Just to illustrate the point further, consider some very, very long odds. The number of possible ways to order a pack of 52 cards is called “52!”' (“52 factorial”), which means multiplying 52 by 51 by 50 etc all the way down to 1. The number you get at the end is 8×10^67 (8 with 67 '0's after it). This is an astonishingly large number, so the chances of dealing at random any particular sequence of 52 cards are also astonishingly small.

To give you some idea of how small, consider this:

Start by picking your favourite spot on the equator. You're going to walk around the world along the equator, but take a very leisurely pace of one step every billion years. (The equatorial circumference of the Earth is 40,075,017 metres).

Make sure to pack a deck of playing cards, so you can get in a few trillion hands of solitaire between steps. After you complete your round the world trip, remove one drop of water from the Pacific Ocean. Now do the same thing again: walk around the world at one billion years per step, removing one drop of water from the Pacific Ocean each time you circle the globe. (The Pacific Ocean contains 707.6 million cubic kilometres of water.)

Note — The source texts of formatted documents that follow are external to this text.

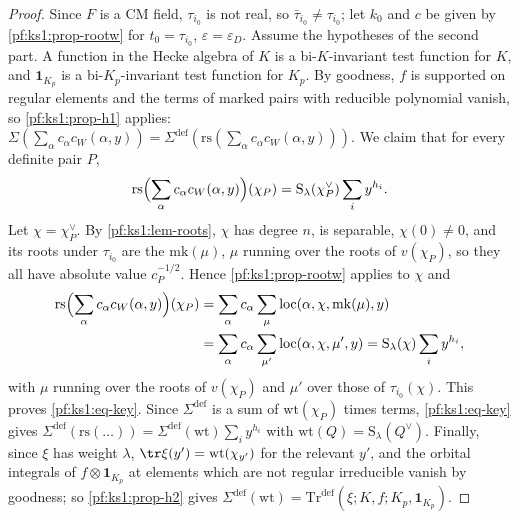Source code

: \begin{proof}
Since $F$ is a CM field, $\tau_{i_0}$ is not real, so $\bar\tau_{i_0}\neq\tau_{i_0}$; let $k_0$ and $c$ be given by \cref{pf:ks1:prop-rootw} for
$t_0=\tau_{i_0}$, $\varepsilon=\varepsilon_D$. Assume the hypotheses of the second part. A function in the Hecke algebra of $K$ is a bi-$K$-invariant
test function for $K$, and $\mathbf 1_{K_p}$ is a bi-$K_p$-invariant test function for $K_p$. By goodness, $f$ is supported on regular elements
and the terms of marked pairs with reducible polynomial vanish, so \cref{pf:ks1:prop-h1} applies:
$\Sigma(\sum_\alpha c_\alpha c_W(\alpha,y))=\Sigma^{\mathrm{def}}(\mathrm{rs}(\sum_\alpha c_\alpha c_W(\alpha,y)))$. We claim that for every definite pair
$P$,
\begin{equation}\label{pf:ks1:eq-key}
\mathrm{rs}\Bigl(\sum_\alpha c_\alpha c_W(\alpha,y)\Bigr)(\chi_P)=\mathrm{S}_\lambda(\chi_P^\vee)\sum_iy^{h_i}.
\end{equation}
Let $\chi=\chi_P^\vee$. By \cref{pf:ks1:lem-roots}, $\chi$ has degree $n$, is separable, $\chi(0)\neq0$, and its roots under $\tau_{i_0}$ are the
$\mathrm{mk}(\mu)$, $\mu$ running over the roots of $v(\chi_P)$, so they all have absolute value $c_P^{-1/2}$. Hence \cref{pf:ks1:prop-rootw} applies
to $\chi$ and
\begin{align*}
\mathrm{rs}\Bigl(\sum_\alpha c_\alpha c_W(\alpha,y)\Bigr)(\chi_P)&=\sum_\alpha c_\alpha\sum_{\mu}\mathrm{loc}(\alpha,\chi,\mathrm{mk}(\mu),y)\\
&=\sum_\alpha c_\alpha\sum_{\mu'}\mathrm{loc}(\alpha,\chi,\mu',y)=\mathrm{S}_\lambda(\chi)\sum_iy^{h_i},
\end{align*}
with $\mu$ running over the roots of $v(\chi_P)$ and $\mu'$ over those of $\tau_{i_0}(\chi)$. This proves \eqref{pf:ks1:eq-key}. Since
$\Sigma^{\mathrm{def}}$ is a sum of $\mathrm{wt}(\chi_P)$ times terms, \eqref{pf:ks1:eq-key} gives
$\Sigma^{\mathrm{def}}(\mathrm{rs}(\dots))=\Sigma^{\mathrm{def}}(\mathrm{wt})\sum_iy^{h_i}$ with $\mathrm{wt}(Q)=\mathrm{S}_\lambda(Q^\vee)$. Finally,
since $\xi$ has weight $\lambda$, $\tr\xi(y')=\mathrm{wt}(\chi_{y'})$ for the relevant $y'$, and the orbital integrals of $f\otimes\mathbf 1_{K_p}$ at
elements which are not regular irreducible vanish by goodness; so \cref{pf:ks1:prop-h2} gives $\Sigma^{\mathrm{def}}(\mathrm{wt})=\mathrm{Tr}^{\mathrm{def}}(\xi;K,f;K_p,
\mathbf 1_{K_p})$.
\end{proof}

Continue until the ocean is empty. When it is, take one sheet of paper and place it flat on the ground. Now, fill the ocean back up and start the entire process all over again, adding a sheet of paper to the stack each time you’ve emptied the ocean.

Do this until the stack of paper reaches from the Earth to the Sun. Take a glance at the timer, you will see that the three left-most digits haven’t even changed. You still have 8.063e67 more seconds to go. (1 Astronomical Unit, the distance from the Earth to the Sun, is defined as 149,597,870.691 kilometres.) So, take the stack of papers down and do it all over again. One thousand times more. Unfortunately, that still won’t do it. There are still more than 5.385e67 seconds remaining. You’re just about a third of the way done.

To pass the remaining time, start shuffling your deck of cards. Every billion years deal yourself a 5-card poker hand. Each time you get a royal flush, buy yourself a lottery ticket. (A royal flush occurs in one out of every 649,740 hands.) If that ticket wins the jackpot, throw a grain of sand into the Grand Canyon. Keep going and when you’ve filled up the canyon with sand, remove one ounce of rock from Mt. Everest. Now empty the canyon and start all over again. When you’ve levelled Mt. Everest, look at the timer, you still have 5.364e67 seconds remaining. (Mt. Everest weighs about 357 trillion pounds.) You barely made a dent. If you were to repeat this 255 times, you would still be looking at 3.024e64 seconds. The timer would finally reach zero sometime during your 256th attempt.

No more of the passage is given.